◆ Try it: Which lines in the data below contain the word "Manager"? Pull each of them out.

◆ Exercise data:
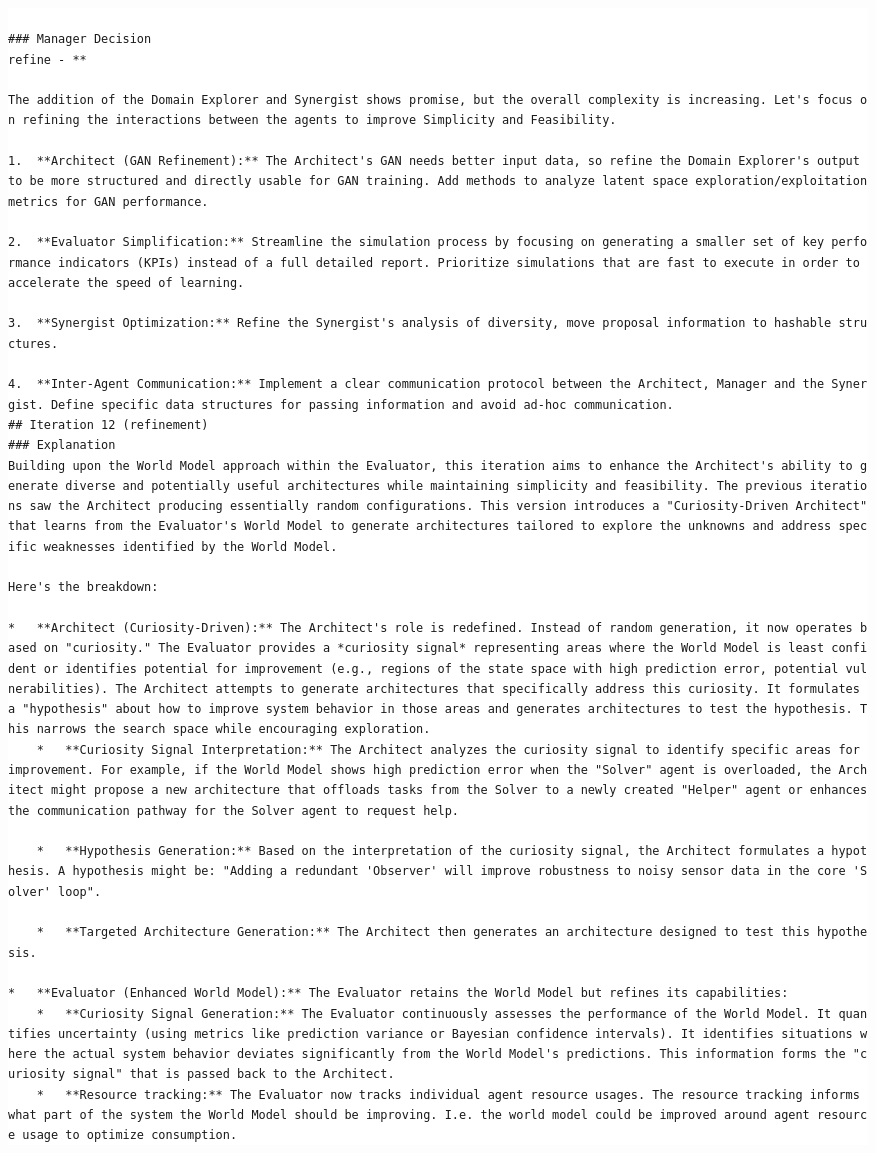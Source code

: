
 ```

### Manager Decision
refine - **

The addition of the Domain Explorer and Synergist shows promise, but the overall complexity is increasing. Let's focus on refining the interactions between the agents to improve Simplicity and Feasibility.

1.  **Architect (GAN Refinement):** The Architect's GAN needs better input data, so refine the Domain Explorer's output to be more structured and directly usable for GAN training. Add methods to analyze latent space exploration/exploitation metrics for GAN performance.

2.  **Evaluator Simplification:** Streamline the simulation process by focusing on generating a smaller set of key performance indicators (KPIs) instead of a full detailed report. Prioritize simulations that are fast to execute in order to accelerate the speed of learning.

3.  **Synergist Optimization:** Refine the Synergist's analysis of diversity, move proposal information to hashable structures.

4.  **Inter-Agent Communication:** Implement a clear communication protocol between the Architect, Manager and the Synergist. Define specific data structures for passing information and avoid ad-hoc communication.
## Iteration 12 (refinement)
### Explanation
Building upon the World Model approach within the Evaluator, this iteration aims to enhance the Architect's ability to generate diverse and potentially useful architectures while maintaining simplicity and feasibility. The previous iterations saw the Architect producing essentially random configurations. This version introduces a "Curiosity-Driven Architect" that learns from the Evaluator's World Model to generate architectures tailored to explore the unknowns and address specific weaknesses identified by the World Model.

Here's the breakdown:

*   **Architect (Curiosity-Driven):** The Architect's role is redefined. Instead of random generation, it now operates based on "curiosity." The Evaluator provides a *curiosity signal* representing areas where the World Model is least confident or identifies potential for improvement (e.g., regions of the state space with high prediction error, potential vulnerabilities). The Architect attempts to generate architectures that specifically address this curiosity. It formulates a "hypothesis" about how to improve system behavior in those areas and generates architectures to test the hypothesis. This narrows the search space while encouraging exploration.
    *   **Curiosity Signal Interpretation:** The Architect analyzes the curiosity signal to identify specific areas for improvement. For example, if the World Model shows high prediction error when the "Solver" agent is overloaded, the Architect might propose a new architecture that offloads tasks from the Solver to a newly created "Helper" agent or enhances the communication pathway for the Solver agent to request help.

    *   **Hypothesis Generation:** Based on the interpretation of the curiosity signal, the Architect formulates a hypothesis. A hypothesis might be: "Adding a redundant 'Observer' will improve robustness to noisy sensor data in the core 'Solver' loop".

    *   **Targeted Architecture Generation:** The Architect then generates an architecture designed to test this hypothesis.

*   **Evaluator (Enhanced World Model):** The Evaluator retains the World Model but refines its capabilities:
    *   **Curiosity Signal Generation:** The Evaluator continuously assesses the performance of the World Model. It quantifies uncertainty (using metrics like prediction variance or Bayesian confidence intervals). It identifies situations where the actual system behavior deviates significantly from the World Model's predictions. This information forms the "curiosity signal" that is passed back to the Architect.
    *   **Resource tracking:** The Evaluator now tracks individual agent resource usages. The resource tracking informs what part of the system the World Model should be improving. I.e. the world model could be improved around agent resource usage to optimize consumption.
```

◆ Answer:
### Manager Decision
4.  **Inter-Agent Communication:** Implement a clear communication protocol between the Architect, Manager and the Synergist. Define specific data structures for passing information and avoid ad-hoc communication.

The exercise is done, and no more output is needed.